The peripatetic Welshman and author, with Chip Rawlins, of The Complete Walker -- the veritable bible of backpacking -- devoted his later life to walking and writing. His published journeys include: A walk from Mexico to Oregon, recounted in The Thousand Mile Summer; a journey, on foot, across the length of the Grand Canyon, the subject of The Man Who Walked Through Time; and a journey down the Colorado, from its source to the sea, retold in River.
Fletcher prized solitude and, as such, loathed guidebooks, but all his work helped the uninitiated to know the simple joys and lasting rewards of walking away from civilization to camp under the stars. Sounding like a latter-day Muir, he wrote in The Complete Walker that, "Under most conditions, the best roof for your bedroom is the sky. This commonsense arrangement saves weight, time, energy, and money."

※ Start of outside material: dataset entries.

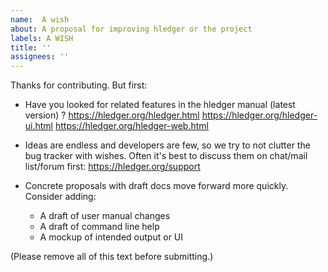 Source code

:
 ```yaml
---
name:  A wish
about: A proposal for improving hledger or the project
labels: A WISH
title: ''
assignees: ''
---
```


Thanks for contributing. But first:

- Have you looked for related features in the hledger manual (latest version) ?
  https://hledger.org/hledger.html
  https://hledger.org/hledger-ui.html
  https://hledger.org/hledger-web.html

- Ideas are endless and developers are few, so we try to not clutter the bug tracker with wishes.
  Often it's best to discuss them on chat/mail list/forum first:
  https://hledger.org/support

- Concrete proposals with draft docs move forward more quickly. Consider adding:
  - A draft of user manual changes
  - A draft of command line help
  - A mockup of intended output or UI

(Please remove all of this text before submitting.)
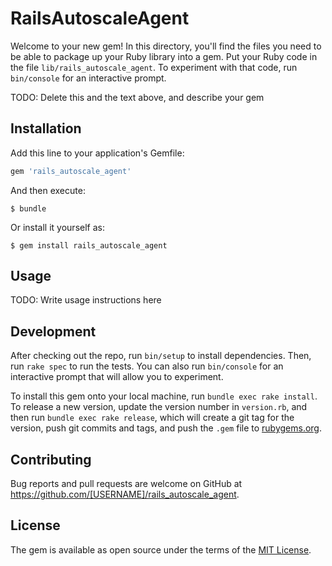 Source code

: # RailsAutoscaleAgent

Welcome to your new gem! In this directory, you'll find the files you need to be able to package up your Ruby library into a gem. Put your Ruby code in the file `lib/rails_autoscale_agent`. To experiment with that code, run `bin/console` for an interactive prompt.

TODO: Delete this and the text above, and describe your gem

## Installation

Add this line to your application's Gemfile:

```ruby
gem 'rails_autoscale_agent'
```

And then execute:

    $ bundle

Or install it yourself as:

    $ gem install rails_autoscale_agent

## Usage

TODO: Write usage instructions here

## Development

After checking out the repo, run `bin/setup` to install dependencies. Then, run `rake spec` to run the tests. You can also run `bin/console` for an interactive prompt that will allow you to experiment.

To install this gem onto your local machine, run `bundle exec rake install`. To release a new version, update the version number in `version.rb`, and then run `bundle exec rake release`, which will create a git tag for the version, push git commits and tags, and push the `.gem` file to [rubygems.org](https://rubygems.org).

## Contributing

Bug reports and pull requests are welcome on GitHub at https://github.com/[USERNAME]/rails_autoscale_agent.


## License

The gem is available as open source under the terms of the [MIT License](http://opensource.org/licenses/MIT).


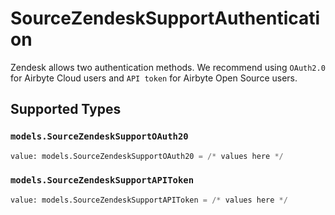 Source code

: # SourceZendeskSupportAuthentication

Zendesk allows two authentication methods. We recommend using `OAuth2.0` for Airbyte Cloud users and `API token` for Airbyte Open Source users.


## Supported Types

### `models.SourceZendeskSupportOAuth20`

```python
value: models.SourceZendeskSupportOAuth20 = /* values here */
```

### `models.SourceZendeskSupportAPIToken`

```python
value: models.SourceZendeskSupportAPIToken = /* values here */
```


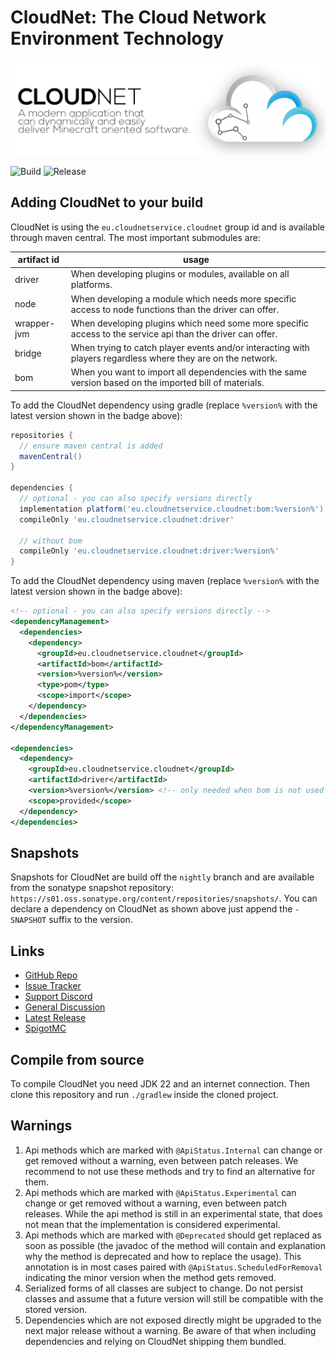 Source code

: # CloudNet: The Cloud Network Environment Technology

![CloudNet Logo](.img/header.png)

![Build](https://github.com/CloudNetService/CloudNet-v3/actions/workflows/gradle.yml/badge.svg)
![Release](https://img.shields.io/maven-central/v/eu.cloudnetservice.cloudnet/driver?label=release&logo=gradle)

## Adding CloudNet to your build

CloudNet is using the `eu.cloudnetservice.cloudnet` group id and is available through maven central. The most important
submodules are:

| artifact id | usage                                                                                                        |
|-------------|--------------------------------------------------------------------------------------------------------------|
| driver      | When developing plugins or modules, available on all platforms.                                              |
| node        | When developing a module which needs more specific access to node functions than the driver can offer.       |
| wrapper-jvm | When developing plugins which need some more specific access to the service api than the driver can offer.   |
| bridge      | When trying to catch player events and/or interacting with players regardless where they are on the network. |
| bom         | When you want to import all dependencies with the same version based on the imported bill of materials.      |

To add the CloudNet dependency using gradle (replace `%version%` with the latest version shown in the badge above):

```groovy
repositories {
  // ensure maven central is added
  mavenCentral()
}

dependencies {
  // optional - you can also specify versions directly
  implementation platform('eu.cloudnetservice.cloudnet:bom:%version%')
  compileOnly 'eu.cloudnetservice.cloudnet:driver'

  // without bom
  compileOnly 'eu.cloudnetservice.cloudnet:driver:%version%'
}
```

To add the CloudNet dependency using maven (replace `%version%` with the latest version shown in the badge above):

```xml
<!-- optional - you can also specify versions directly -->
<dependencyManagement>
  <dependencies>
    <dependency>
      <groupId>eu.cloudnetservice.cloudnet</groupId>
      <artifactId>bom</artifactId>
      <version>%version%</version>
      <type>pom</type>
      <scope>import</scope>
    </dependency>
  </dependencies>
</dependencyManagement>

<dependencies>
  <dependency>
    <groupId>eu.cloudnetservice.cloudnet</groupId>
    <artifactId>driver</artifactId>
    <version>%version%</version> <!-- only needed when bom is not used -->
    <scope>provided</scope>
  </dependency>
</dependencies>
```

## Snapshots

Snapshots for CloudNet are build off the `nightly` branch and are available from the sonatype snapshot repository:
`https://s01.oss.sonatype.org/content/repositories/snapshots/`. You can declare a dependency on CloudNet as shown above
just append the `-SNAPSHOT` suffix to the version.

## Links

- [GitHub Repo](https://github.com/CloudNetService/CloudNet-v3)
- [Issue Tracker](https://github.com/CloudNetService/CloudNet-v3/issues/new)
- [Support Discord](https://discord.cloudnetservice.eu)
- [General Discussion](https://github.com/CloudNetService/CloudNet-v3/discussions)
- [Latest Release](https://github.com/CloudNetService/CloudNet-v3/releases/latest)
- [SpigotMC](https://www.spigotmc.org/resources/42059)

## Compile from source

To compile CloudNet you need JDK 22 and an internet connection. Then clone this repository and run `./gradlew` inside
the cloned project.

## Warnings

1. Api methods which are marked with `@ApiStatus.Internal` can change or get removed without a warning, even between
   patch releases. We recommend to not use these methods and try to find an alternative for them.
2. Api methods which are marked with `@ApiStatus.Experimental` can change or get removed without a warning, even between
   patch releases. While the api method is still in an experimental state, that does not mean that the implementation is
   considered experimental.
3. Api methods which are marked with `@Deprecated` should get replaced as soon as possible (the javadoc of the method
   will contain and explanation why the method is deprecated and how to replace the usage). This annotation is in most
   cases paired with `@ApiStatus.ScheduledForRemoval` indicating the minor version when the method gets removed.
4. Serialized forms of all classes are subject to change. Do not persist classes and assume that a future version will
   still be compatible with the stored version.
5. Dependencies which are not exposed directly might be upgraded to the next major release without a warning. Be aware
   of that when including dependencies and relying on CloudNet shipping them bundled.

Sadly, his days in the outdoors were few toward the end. As this eulogy in Backpacker explains, Fletcher never fully recovered from injuries he sustained in 2001, when he was struck by an SUV near his home in Monterey, California. A year later, he told an editor from that magazine:
Before the accident, I was ready to do magnificent trips at 80. We all fail at some point. That's why it's better to let it happen sometimes -- to give up. I haven't given up yet, and I don't think I will, but I can see the advantages of it.Colin Fletcher died on June 12. He was 85.